The meeting was attended by senior officials from the petroleum sector alongside Dragon Oil—GUPCO’s main investment partner—and Italy’s IOC, which operates through the Tor Sinai subsidiary.

Badawi thanked partners for their ongoing commitment, stressing that cooperation enables Egypt to unlock untapped potential using advanced technologies. He further emphasized the importance of digital transformation and artificial intelligence in exploration and operations, while maintaining strict adherence to safety standards and environmental protection. He also highlighted that personnel safety remains a top priority, praising GUPCO’s record in this field.

Eng. Abdulwahab Al-Maghuri, GUPCO Chairman, reported that the company invested $452 million during the fiscal year, sustaining average production at 57,000 barrels per day. He confirmed the completion of the first development phase of the North Safa field, with the second phase scheduled to enter service in the third quarter. The company also advanced its drilling program, targeting 14 wells across its concessions.

Al-Maghuri noted progress toward the “zero accident” goal, alongside expanding renewable energy projects to replace conventional fuels. Efforts to cut flare gas emissions through reuse initiatives were also highlighted, alongside advances in digital transformation to enhance well efficiency.

Dragon Oil CEO Abdul Karim Al Mazmi praised the joint venture’s achievements, citing strong performance across production, safety, and environmental benchmarks. Francesco Gaspari, President of Eni’s IOC Production in Egypt, commended GUPCO’s Tor Sinai subsidiary for meeting production targets, stabilizing operating costs, and strengthening safety indicators. Both executives emphasized that the success of the past fiscal year reflects the depth of Egypt’s partnerships with international operators.

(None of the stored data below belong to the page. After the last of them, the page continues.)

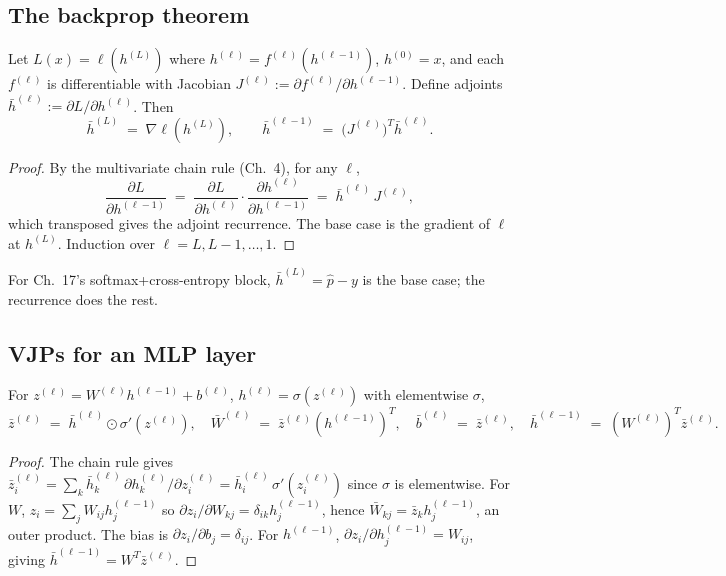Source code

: \subsection*{The backprop theorem}

\begin{theorem}[Backprop $=$ reverse-mode AD on a feedforward net]
Let $L(x)=\ell(h^{(L)})$ where $h^{(\ell)}=f^{(\ell)}(h^{(\ell-1)})$,
$h^{(0)}=x$, and each $f^{(\ell)}$ is differentiable with Jacobian
$J^{(\ell)} := \partial f^{(\ell)}/\partial h^{(\ell-1)}$. Define adjoints
$\bar h^{(\ell)} := \partial L/\partial h^{(\ell)}$. Then
\[
  \bar h^{(L)} \;=\; \nabla\ell(h^{(L)}),
  \qquad
  \bar h^{(\ell-1)} \;=\; \bigl(J^{(\ell)}\bigr)^{T} \bar h^{(\ell)}.
\]
\end{theorem}

\begin{proof}
By the multivariate chain rule (Ch.~4), for any $\ell$,
\[
  \frac{\partial L}{\partial h^{(\ell-1)}}
  \;=\; \frac{\partial L}{\partial h^{(\ell)}}\cdot\frac{\partial h^{(\ell)}}{\partial h^{(\ell-1)}}
  \;=\; \bar h^{(\ell)}\,J^{(\ell)},
\]
which transposed gives the adjoint recurrence. The base case is the gradient
of $\ell$ at $h^{(L)}$. Induction over $\ell=L,L-1,\dots,1$.
\end{proof}

\begin{remark}
For Ch.~17's softmax+cross-entropy block, $\bar h^{(L)}=\hat p-y$ is the base
case; the recurrence does the rest.
\end{remark}

\subsection*{VJPs for an MLP layer}

\begin{proposition}
For $z^{(\ell)}=W^{(\ell)}h^{(\ell-1)}+b^{(\ell)}$, $h^{(\ell)}=\sigma(z^{(\ell)})$
with elementwise $\sigma$,
\[
  \bar z^{(\ell)} \;=\; \bar h^{(\ell)} \odot \sigma'(z^{(\ell)}),
\quad
  \bar W^{(\ell)} \;=\; \bar z^{(\ell)} (h^{(\ell-1)})^{T},
\quad
  \bar b^{(\ell)} \;=\; \bar z^{(\ell)},
\quad
  \bar h^{(\ell-1)} \;=\; (W^{(\ell)})^{T}\bar z^{(\ell)}.
\]
\end{proposition}

\begin{proof}
The chain rule gives
$\bar z^{(\ell)}_i = \sum_k \bar h^{(\ell)}_k\,\partial h^{(\ell)}_k/\partial z^{(\ell)}_i
 = \bar h^{(\ell)}_i\,\sigma'(z^{(\ell)}_i)$
since $\sigma$ is elementwise. For $W$, $z_i = \sum_j W_{ij} h^{(\ell-1)}_j$ so
$\partial z_i/\partial W_{kj}=\delta_{ik}h^{(\ell-1)}_j$, hence
$\bar W_{kj}=\bar z_k h^{(\ell-1)}_j$, an outer product. The bias is
$\partial z_i/\partial b_j=\delta_{ij}$. For $h^{(\ell-1)}$,
$\partial z_i/\partial h^{(\ell-1)}_j=W_{ij}$, giving
$\bar h^{(\ell-1)}=W^{T}\bar z^{(\ell)}$.
\end{proof}

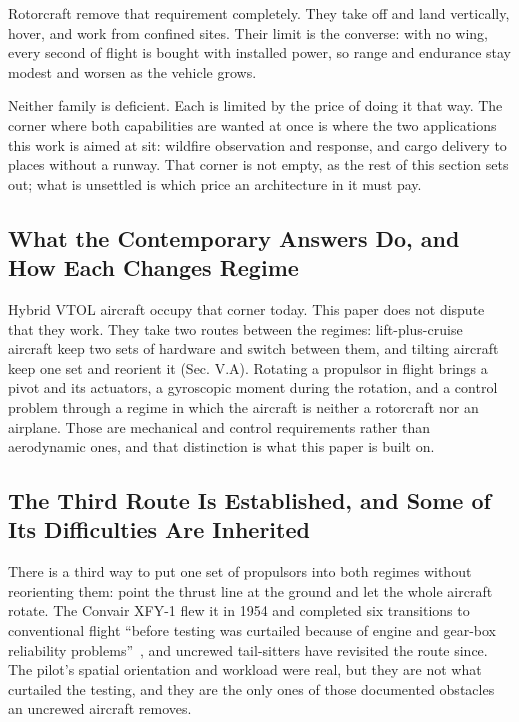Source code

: \documentclass[journal]{new-aiaa}
\begin{document}
Rotorcraft remove that requirement completely. They take off and land vertically, hover, and work from confined sites. Their limit is the converse: with no wing, every second of flight is bought with installed power, so range and endurance stay modest and worsen as the vehicle grows.

Neither family is deficient. Each is limited by the price of doing it that way. The corner where both capabilities are wanted at once is where the two applications this work is aimed at sit: wildfire observation and response, and cargo delivery to places without a runway. That corner is not empty, as the rest of this section sets out; what is unsettled is which price an architecture in it must pay.

\subsection{What the Contemporary Answers Do, and How Each Changes Regime}

Hybrid VTOL aircraft occupy that corner today. This paper does not dispute that they work. They take two routes between the regimes: lift-plus-cruise aircraft keep two sets of hardware and switch between them, and tilting aircraft keep one set and reorient it (Sec. V.A). Rotating a propulsor in flight brings a pivot and its actuators, a gyroscopic moment during the rotation, and a control problem through a regime in which the aircraft is neither a rotorcraft nor an airplane. Those are mechanical and control requirements rather than aerodynamic ones, and that distinction is what this paper is built on.

\subsection{The Third Route Is Established, and Some of Its Difficulties Are Inherited}

There is a third way to put one set of propulsors into both regimes without reorienting them: point the thrust line at the ground and let the whole aircraft rotate. The Convair XFY-1 flew it in 1954 and completed six transitions to conventional flight ``before testing was curtailed because of engine and gear-box reliability problems''~\cite{r1}, and uncrewed tail-sitters have revisited the route since. The pilot's spatial orientation and workload were real, but they are not what curtailed the testing, and they are the only ones of those documented obstacles an uncrewed aircraft removes.
\end{document}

The developments at GUPCO align with Egypt’s broader energy security agenda: reducing reliance on imports, conserving foreign currency, and reinvesting savings into upstream projects. By combining traditional output expansion with digital transformation and renewable initiatives, Egypt is signaling a dual-track strategy—meeting immediate domestic demand while laying the groundwork for a more diversified, lower-emission energy mix. For investors and policymakers, the $452 million investment underscores confidence in Egypt’s petroleum sector as both a short-term stabilizer of the trade balance and a long-term driver of sustainable growth.